Beyond energy savings, automation can make chemical usage and solids handling more efficient and help operations avoid fines for exceeding discharge permits. While his article highlighted industries like food and beverage and chemical processing as being particularly ripe for gains through automation, Pasterczyk believes the benefits are widely applicable.
“There is no single industry with wastewater treatment that would not benefit in some way from automation,” he said. “No matter what the sources of the wastewater, no matter how big the flows are, all industries use a common sequence of steps and the same basic principles of removing fats, oils, and grease, organics, and solids. Each industry has the potential to automate and optimize their treatment processes.”
Despite this universal potential, some obstacles still keep many wastewater treatment operations from fully embracing automation. Pasterczyk said that he believes many operators are not monitoring the process parameters that would demonstrate an opportunity for more efficiency through automation.
“Some paramaters are measured periodically via manual grab sampling, while other online measurements are not quantitative and able to provide process knowledge and understanding,” he said. “Monitoring by manual grab sampling is a great place to explore automation. Converting grab sampling to continuous monitoring provides data to help determine where there are opportunities for improvement in your treatment modules. Get online monitoring equipment in place to obtain process knowledge that leads to better control.”

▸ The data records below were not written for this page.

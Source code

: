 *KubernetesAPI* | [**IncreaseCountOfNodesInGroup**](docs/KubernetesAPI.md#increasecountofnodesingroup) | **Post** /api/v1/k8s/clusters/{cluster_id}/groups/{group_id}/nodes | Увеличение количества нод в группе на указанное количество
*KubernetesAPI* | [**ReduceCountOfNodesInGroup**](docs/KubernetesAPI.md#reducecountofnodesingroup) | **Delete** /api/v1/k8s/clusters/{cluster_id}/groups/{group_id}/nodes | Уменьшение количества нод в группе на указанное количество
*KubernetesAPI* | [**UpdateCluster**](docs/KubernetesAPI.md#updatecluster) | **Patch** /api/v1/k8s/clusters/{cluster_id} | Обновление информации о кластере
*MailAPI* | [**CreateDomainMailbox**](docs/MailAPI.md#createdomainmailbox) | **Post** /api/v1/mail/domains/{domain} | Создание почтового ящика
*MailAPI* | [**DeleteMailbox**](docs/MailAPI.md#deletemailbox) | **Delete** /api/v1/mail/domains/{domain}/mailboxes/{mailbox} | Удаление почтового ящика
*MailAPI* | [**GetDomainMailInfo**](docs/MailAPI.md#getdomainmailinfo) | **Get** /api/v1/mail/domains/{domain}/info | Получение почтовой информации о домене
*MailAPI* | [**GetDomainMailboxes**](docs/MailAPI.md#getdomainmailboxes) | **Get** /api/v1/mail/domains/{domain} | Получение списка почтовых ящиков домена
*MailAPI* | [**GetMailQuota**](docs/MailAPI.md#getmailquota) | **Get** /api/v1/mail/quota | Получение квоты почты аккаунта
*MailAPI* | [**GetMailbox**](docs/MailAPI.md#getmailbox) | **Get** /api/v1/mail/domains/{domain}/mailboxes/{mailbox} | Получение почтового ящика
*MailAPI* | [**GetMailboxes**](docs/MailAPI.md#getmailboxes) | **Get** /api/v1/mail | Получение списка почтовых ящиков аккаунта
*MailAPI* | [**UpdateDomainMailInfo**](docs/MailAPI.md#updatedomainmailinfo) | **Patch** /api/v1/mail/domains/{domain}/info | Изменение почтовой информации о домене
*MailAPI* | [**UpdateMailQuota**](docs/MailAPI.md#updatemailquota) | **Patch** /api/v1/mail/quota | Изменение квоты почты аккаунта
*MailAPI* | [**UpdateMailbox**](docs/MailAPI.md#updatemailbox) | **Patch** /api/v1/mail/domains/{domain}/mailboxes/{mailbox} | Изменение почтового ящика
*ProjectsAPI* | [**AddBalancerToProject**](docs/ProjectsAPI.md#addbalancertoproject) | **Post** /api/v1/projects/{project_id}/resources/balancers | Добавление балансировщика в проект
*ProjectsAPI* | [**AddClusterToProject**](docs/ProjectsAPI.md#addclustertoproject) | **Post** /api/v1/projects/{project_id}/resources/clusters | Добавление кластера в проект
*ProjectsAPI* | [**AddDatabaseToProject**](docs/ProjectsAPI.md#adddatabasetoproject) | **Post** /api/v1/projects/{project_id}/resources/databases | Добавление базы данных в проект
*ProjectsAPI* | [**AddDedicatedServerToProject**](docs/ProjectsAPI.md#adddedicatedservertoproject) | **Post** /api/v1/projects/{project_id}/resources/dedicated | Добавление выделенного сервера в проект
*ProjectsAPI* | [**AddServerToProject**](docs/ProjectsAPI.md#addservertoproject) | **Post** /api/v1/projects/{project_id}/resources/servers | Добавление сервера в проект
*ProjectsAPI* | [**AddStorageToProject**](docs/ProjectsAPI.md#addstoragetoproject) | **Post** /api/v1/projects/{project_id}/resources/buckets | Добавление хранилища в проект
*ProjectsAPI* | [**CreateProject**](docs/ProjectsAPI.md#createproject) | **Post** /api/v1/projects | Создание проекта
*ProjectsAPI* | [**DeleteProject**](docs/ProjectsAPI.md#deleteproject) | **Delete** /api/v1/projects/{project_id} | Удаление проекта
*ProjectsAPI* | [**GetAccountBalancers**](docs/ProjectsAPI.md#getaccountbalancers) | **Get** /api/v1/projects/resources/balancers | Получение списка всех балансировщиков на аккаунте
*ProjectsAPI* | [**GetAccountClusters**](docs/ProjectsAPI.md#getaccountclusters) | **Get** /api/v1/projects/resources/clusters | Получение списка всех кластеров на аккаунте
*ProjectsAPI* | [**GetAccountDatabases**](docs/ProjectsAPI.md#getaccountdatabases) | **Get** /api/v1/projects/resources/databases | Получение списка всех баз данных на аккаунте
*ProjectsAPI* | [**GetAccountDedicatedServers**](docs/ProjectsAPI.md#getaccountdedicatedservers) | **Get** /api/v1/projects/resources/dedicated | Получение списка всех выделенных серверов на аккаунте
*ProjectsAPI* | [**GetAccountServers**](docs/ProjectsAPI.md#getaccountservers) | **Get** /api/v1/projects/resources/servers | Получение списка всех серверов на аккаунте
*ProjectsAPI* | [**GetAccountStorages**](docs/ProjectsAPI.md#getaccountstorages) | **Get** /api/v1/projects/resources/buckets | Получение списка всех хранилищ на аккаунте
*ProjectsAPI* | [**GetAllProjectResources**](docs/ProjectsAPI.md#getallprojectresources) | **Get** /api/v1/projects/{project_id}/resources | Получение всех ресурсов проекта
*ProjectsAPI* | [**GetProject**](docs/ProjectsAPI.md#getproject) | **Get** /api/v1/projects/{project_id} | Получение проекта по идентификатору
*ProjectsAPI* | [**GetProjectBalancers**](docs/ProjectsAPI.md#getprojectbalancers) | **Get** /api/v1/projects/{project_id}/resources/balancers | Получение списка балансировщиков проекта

Other operations that have yet to embrace automation may be held back by budgetary concerns. Pasterczyk recommends laying out a plan for automation in a series of incremental steps, starting with the current state of the operation and projecting a desired level of cost savings in the future.
“One common pitfall is trying to do too much too quickly,” Pasterczyk said of operations that are working to implement automation. “It does not have to be an all or nothing approach. As with any process change, bringing in automation in a non-methodical way can result in chaos. Instead, start with a clear, realistic plan and bring in experts who can help, whether in-house experts or by talking to colleagues in similar industries who have already implemented automation.”